The Wake is for the living. Have the comic roasts, the bagpipes, the meal, the eulogies, the pictures and the speeches there. But at church have a Mass. Not a Mass/Celebration of Life. A Mass. A real Mass which is the un-bloody re-presentation of the Sacrifice of Calvary which is the only good reason for any of us to attain heaven anyway.

The second innovation which has made life much easier for all of us is the “Memorial Mass.”  I have no idea what a memorial Mass is. In the Catholic Church we have Masses in the book for the funeral, for the anniversary of death, for the remembrance of the dead and for something called the commemoration which is offered when news of a death has been received or when the final internment of the body takes place. I suppose this final category is partly what is meant by a “Memorial Mass,” but in my experience, a memorial Mass is a Mass celebrated when everybody can coordinate their calendars. It is the big funeral at a convenient time. I will never forget when I was asked to do a memorial Mass a few months after the death of someone I had never met. I assumed that a few friends would gather to pray for the deceased who had died quite a while before. No such luck. Up pulled a white hearse and a funeral procession and a crowd of mourners who were expecting the whole enchilada. I had no musicians and none of the other trimmings and had not been to the wake. I had no idea that there would even be a wake. Needless to say the customers, none of whom I had ever met, were not very happy with my service. Some friends of the beloved cremains who was not a Catholic actually wrote my bishop to say that my performance had not met expectations. My performance? 

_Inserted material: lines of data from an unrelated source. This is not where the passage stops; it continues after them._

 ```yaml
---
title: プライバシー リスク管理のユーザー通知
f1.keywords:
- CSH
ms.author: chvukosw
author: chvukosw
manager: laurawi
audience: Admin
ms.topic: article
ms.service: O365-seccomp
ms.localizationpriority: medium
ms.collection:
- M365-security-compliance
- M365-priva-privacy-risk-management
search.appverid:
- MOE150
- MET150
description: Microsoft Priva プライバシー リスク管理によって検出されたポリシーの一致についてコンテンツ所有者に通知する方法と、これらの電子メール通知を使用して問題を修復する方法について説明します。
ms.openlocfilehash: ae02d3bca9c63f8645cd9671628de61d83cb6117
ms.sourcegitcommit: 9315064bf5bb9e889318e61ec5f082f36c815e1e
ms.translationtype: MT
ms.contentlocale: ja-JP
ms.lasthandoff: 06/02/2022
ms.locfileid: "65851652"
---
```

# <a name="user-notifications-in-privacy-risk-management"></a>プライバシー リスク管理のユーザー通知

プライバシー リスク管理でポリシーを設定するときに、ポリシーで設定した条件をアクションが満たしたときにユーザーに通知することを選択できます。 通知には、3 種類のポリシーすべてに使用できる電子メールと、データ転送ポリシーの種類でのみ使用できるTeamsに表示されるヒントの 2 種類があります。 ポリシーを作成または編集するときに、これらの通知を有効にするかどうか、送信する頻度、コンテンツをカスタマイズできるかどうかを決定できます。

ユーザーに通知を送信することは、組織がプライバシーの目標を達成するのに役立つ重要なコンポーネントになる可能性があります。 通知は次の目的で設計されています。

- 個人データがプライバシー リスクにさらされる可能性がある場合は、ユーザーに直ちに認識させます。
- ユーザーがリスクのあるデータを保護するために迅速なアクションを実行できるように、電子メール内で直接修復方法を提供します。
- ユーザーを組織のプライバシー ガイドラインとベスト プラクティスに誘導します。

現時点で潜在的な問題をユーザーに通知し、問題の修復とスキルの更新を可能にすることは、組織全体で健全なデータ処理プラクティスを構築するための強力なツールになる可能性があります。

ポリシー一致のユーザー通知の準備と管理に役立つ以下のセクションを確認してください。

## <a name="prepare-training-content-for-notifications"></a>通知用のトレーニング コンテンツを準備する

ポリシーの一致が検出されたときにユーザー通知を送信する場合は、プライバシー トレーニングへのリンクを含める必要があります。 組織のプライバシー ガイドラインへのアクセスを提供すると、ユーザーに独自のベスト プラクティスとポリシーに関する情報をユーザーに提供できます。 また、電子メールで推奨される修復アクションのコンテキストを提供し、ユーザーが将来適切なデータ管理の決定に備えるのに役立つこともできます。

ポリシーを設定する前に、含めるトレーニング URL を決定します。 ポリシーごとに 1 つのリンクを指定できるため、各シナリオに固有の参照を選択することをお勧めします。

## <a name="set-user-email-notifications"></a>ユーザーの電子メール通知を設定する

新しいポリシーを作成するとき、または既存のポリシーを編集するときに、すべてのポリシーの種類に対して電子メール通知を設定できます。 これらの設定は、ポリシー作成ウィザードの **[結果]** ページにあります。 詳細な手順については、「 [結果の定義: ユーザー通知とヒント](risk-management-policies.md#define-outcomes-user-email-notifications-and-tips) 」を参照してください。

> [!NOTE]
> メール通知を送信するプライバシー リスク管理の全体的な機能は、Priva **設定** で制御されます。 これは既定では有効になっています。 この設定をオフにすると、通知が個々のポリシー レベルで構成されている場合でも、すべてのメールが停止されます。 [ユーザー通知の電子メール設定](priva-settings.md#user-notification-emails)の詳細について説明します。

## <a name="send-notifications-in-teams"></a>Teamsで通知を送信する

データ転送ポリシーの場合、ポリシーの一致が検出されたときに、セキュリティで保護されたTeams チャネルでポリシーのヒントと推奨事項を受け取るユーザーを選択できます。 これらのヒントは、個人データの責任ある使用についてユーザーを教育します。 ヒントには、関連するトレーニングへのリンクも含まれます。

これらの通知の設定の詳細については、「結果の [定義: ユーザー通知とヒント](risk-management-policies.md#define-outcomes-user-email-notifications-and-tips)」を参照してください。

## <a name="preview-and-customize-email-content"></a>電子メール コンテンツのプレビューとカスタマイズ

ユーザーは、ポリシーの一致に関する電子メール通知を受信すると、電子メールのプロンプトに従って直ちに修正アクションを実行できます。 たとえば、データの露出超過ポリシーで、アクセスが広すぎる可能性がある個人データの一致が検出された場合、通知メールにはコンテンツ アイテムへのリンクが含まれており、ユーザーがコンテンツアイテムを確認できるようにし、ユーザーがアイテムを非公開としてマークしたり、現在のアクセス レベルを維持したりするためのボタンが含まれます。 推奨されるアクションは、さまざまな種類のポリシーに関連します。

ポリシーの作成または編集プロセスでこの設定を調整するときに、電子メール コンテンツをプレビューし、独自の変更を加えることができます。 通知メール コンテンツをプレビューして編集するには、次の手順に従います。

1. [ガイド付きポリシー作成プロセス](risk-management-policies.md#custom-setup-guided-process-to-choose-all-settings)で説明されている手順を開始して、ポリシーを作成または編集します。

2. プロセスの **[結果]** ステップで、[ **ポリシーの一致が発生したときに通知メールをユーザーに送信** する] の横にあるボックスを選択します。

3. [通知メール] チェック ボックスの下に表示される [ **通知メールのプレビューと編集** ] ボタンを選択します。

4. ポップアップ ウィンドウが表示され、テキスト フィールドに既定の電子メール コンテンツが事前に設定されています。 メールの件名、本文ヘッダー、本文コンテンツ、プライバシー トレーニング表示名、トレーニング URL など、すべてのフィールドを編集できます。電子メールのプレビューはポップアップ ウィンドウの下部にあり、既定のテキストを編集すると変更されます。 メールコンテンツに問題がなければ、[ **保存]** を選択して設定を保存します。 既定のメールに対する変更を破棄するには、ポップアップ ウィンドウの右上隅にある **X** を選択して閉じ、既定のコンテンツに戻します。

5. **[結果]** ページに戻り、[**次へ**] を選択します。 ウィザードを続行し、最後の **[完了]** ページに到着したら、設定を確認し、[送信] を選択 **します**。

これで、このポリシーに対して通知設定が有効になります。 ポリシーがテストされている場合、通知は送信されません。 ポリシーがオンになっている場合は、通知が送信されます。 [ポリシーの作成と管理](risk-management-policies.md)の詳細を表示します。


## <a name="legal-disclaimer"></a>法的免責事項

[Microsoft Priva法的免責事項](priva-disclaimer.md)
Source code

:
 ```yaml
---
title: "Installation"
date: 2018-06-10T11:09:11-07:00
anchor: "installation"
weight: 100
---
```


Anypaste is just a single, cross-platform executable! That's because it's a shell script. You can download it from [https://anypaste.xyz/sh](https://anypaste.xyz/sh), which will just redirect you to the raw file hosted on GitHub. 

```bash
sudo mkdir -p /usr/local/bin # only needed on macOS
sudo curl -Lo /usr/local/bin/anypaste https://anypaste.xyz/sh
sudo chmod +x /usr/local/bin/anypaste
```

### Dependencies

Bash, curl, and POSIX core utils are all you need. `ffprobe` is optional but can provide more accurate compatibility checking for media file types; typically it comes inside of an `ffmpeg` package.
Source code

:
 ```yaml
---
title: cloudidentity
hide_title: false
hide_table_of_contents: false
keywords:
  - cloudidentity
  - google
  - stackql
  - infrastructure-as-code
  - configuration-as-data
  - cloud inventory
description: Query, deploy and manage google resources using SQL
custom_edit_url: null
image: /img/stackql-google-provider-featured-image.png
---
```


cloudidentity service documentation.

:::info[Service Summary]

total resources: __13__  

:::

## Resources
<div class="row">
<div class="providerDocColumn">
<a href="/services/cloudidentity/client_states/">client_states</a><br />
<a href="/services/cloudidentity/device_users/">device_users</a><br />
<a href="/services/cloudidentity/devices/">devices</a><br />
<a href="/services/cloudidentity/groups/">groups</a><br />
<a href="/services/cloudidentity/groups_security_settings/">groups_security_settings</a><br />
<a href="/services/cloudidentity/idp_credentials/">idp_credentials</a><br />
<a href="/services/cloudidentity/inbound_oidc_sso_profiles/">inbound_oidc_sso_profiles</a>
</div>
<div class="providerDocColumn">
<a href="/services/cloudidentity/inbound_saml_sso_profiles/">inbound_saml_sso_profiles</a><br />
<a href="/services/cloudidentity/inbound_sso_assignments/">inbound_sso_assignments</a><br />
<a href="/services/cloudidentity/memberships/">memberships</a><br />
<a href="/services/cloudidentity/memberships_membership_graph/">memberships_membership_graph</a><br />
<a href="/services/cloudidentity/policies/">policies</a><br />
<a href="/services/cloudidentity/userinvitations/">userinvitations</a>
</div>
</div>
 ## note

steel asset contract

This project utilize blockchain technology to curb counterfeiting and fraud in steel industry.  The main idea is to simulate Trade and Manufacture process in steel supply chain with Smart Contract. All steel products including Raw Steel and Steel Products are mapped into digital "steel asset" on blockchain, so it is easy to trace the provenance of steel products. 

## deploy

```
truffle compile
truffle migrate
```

It is a great sadness to me to see  un-churched un-catechized adolescents who need some quick religion to feel better about a death in the family. They know nothing about the Catholic faith, but there they are wearing uncomfortable  clothing, mystified by a “performance” that they don’t understand. I had a funeral a few weeks ago at which the children of the not-so-recently deceased had been invited by the undertaker each to choose a reading. There were two Psalms and two Gospels. I said nothing. It was just painful, for them and for me. I have no idea if it was painful for the deceased. It seemed that the participants needed some religion at the moment, but only for the moment not for life. They had no idea of the Catholic way of living and I gave them nothing better. I just tried to be “pastoral” and not to upset them in their time of delayed grief. 

We Catholics believe that we have been given the Secrets of the Kingdom, the Keys of Heaven, the Bread of Angels. The modern world wants a performance. The Catholic funeral has been hijacked by  some members of the funeral industry just as the Catholic Sacrament of Matrimony has been hijacked by wedding planners and Bridal Magazines. (by the way, I have met some funeral directors who are people of deep faith and great compassion. I have met some however, whose motto is: “Head ‘em up, move ‘em out”) When will we say “Time out! Let’s do this right?” The world doesn’t need the show no matter how much they want one. The world needs Christ.